I think this may also answer your question about monuments. The same work will meet different musicians and communities, and while maintaining its original meaning, it will raise different questions and relate to different presents.

Álvaro Urbano: Yes, what we are interested in is generating synergies and energies in different cities, and seeing how much this will also change the work itself.
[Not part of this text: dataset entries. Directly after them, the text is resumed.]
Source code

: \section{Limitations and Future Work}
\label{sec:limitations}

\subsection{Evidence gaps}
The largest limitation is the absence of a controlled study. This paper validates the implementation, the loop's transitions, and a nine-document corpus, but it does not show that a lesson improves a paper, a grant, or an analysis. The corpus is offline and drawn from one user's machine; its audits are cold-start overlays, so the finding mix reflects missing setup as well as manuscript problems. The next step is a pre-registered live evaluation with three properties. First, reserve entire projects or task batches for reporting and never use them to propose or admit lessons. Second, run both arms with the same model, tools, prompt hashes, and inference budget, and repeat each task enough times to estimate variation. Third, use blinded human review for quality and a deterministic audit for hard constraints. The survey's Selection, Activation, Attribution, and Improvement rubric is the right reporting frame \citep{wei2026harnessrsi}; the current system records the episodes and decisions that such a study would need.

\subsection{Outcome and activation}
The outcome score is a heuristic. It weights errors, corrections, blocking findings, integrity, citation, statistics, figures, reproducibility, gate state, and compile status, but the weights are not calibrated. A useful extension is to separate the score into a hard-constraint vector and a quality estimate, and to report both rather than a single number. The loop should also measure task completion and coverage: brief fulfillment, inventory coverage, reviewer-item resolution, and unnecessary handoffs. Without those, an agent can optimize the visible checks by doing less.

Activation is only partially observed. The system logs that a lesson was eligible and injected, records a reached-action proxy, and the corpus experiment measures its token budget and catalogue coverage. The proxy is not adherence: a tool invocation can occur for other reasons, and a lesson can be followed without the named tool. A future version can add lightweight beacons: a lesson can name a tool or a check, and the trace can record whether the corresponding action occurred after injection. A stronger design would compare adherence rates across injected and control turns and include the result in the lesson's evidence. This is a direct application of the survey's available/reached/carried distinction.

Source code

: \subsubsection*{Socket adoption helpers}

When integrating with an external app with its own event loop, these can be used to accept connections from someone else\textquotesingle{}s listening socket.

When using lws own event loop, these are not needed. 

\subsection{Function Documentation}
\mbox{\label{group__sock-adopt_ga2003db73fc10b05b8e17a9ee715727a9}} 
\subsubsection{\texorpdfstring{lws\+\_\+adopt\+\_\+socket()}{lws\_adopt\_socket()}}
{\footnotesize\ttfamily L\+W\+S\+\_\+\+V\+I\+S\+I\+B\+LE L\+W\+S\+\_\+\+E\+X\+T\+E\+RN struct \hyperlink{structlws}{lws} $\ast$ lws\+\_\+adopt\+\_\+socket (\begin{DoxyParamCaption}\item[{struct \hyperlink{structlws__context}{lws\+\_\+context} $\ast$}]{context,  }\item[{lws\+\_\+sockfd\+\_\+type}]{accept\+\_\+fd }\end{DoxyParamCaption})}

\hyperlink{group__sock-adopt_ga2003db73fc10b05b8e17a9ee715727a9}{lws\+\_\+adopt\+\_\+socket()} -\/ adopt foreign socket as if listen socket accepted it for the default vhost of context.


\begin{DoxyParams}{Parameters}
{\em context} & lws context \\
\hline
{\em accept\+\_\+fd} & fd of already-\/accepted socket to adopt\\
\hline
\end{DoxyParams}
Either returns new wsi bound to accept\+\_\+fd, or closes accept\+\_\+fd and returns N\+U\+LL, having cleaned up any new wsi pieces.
Petrit Halilaj and Alvaro Urbano, Portrait

Petrit Halilaj and Alvaro Urbano, Portrait | Photo by Angela Suarez, Berlin, 2021.

Info and insights

Lunar Ensemble for Uprising Seas, 2023: Petrit Halilaj & Alvaro Urbano – Petrit Halilaj – Álvaro Urbano – until 5th November 2023

info: https://www.ocean-space.org/it/mostre/s-fattal-p-halilaj-a-urbano-thus-waves-come-in-pairs

Petrit Halilaj (born 1986, Kosovo) and Álvaro Urbano (born 1983, Spain) are two visual artists based in Berlin. Working mostly individually, their common practice combines specific aspects of each artist’s interests and integrates the other’s research. Their joint production reflects on the dichotomy between built environments and nature, and on the possibilities of negotiation between these two realities; it is the inhabitants who occupy these liminal spaces that arouse particular interest in the two artists. Halilaj and Urbano participated together in artistic residencies at the MAK Residency in Los Angeles (2016-2017) and at Villa Romana, Florence (2014) among others.